* **What you have to do**: Look over the lines below. Report each one that includes the string "number".

Plain-text document sources:
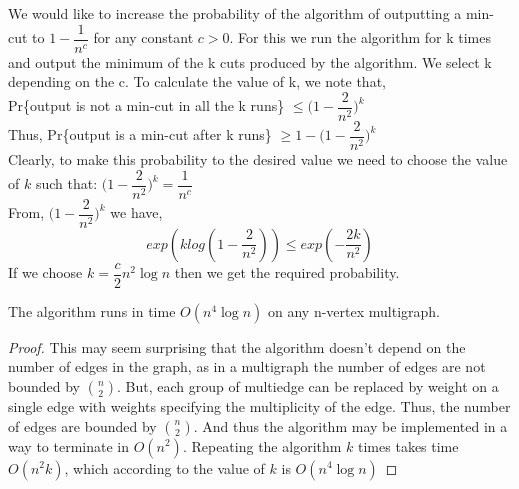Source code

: We would like to increase the probability of the algorithm of outputting a min-cut to $1- \dfrac{1}{n^{c}}$
for any constant $c > 0$. For this we run the algorithm for k times and output the minimum of the k cuts
produced by the algorithm. We select k depending on the c. To calculate the value of k, we note that,\\

Pr\{output is not a min-cut in all the k runs\} $\leq \big(1-\dfrac{2}{n^{2}}\big)^k$\\
Thus, Pr\{output is a min-cut after k runs\} $\geq 1-\big(1- \dfrac{2}{n^{2}}\big)^k$\\

Clearly, to make this probability to the desired value we need to choose the value of $k$ such that:
$\big(1- \dfrac{2}{n^{2}}\big)^k = \dfrac{1}{n^{c}}$\\
From, $\big(1- \dfrac{2}{n^{2}}\big)^k$ we have,\\
\begin{equation*}
 exp(k log(1-\dfrac{2}{n^{2}})) \leq exp(-\dfrac{2k}{n^{2}})
\end{equation*}
If we choose $k=\dfrac{c}{2}n^{2}\log n$ then we get the required probability.

\begin{theorem}
 The algorithm runs in time $O(n^{4}\log n)$ on any n-vertex multigraph.
\end{theorem}

\begin{proof}
 This may seem surprising that the algorithm doesn't depend on the number of edges in the graph, as 
in a multigraph the number of edges are not bounded by ${n}\choose{2}$. But, each group of multiedge
can be replaced by weight on a single edge with weights specifying the multiplicity of the edge. Thus,
the number of edges are bounded by ${n}\choose{2}$. And thus the algorithm may be implemented in a way
to terminate in $O(n^{2})$. Repeating the algorithm $k$ times takes time $O(n^{2}k)$, which according
to the value of $k$ is $O(n^{4}\log n)$
\end{proof}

* **Result of this exercise**:
 This may seem surprising that the algorithm doesn't depend on the number of edges in the graph, as 
in a multigraph the number of edges are not bounded by ${n}\choose{2}$. But, each group of multiedge
the number of edges are bounded by ${n}\choose{2}$. And thus the algorithm may be implemented in a way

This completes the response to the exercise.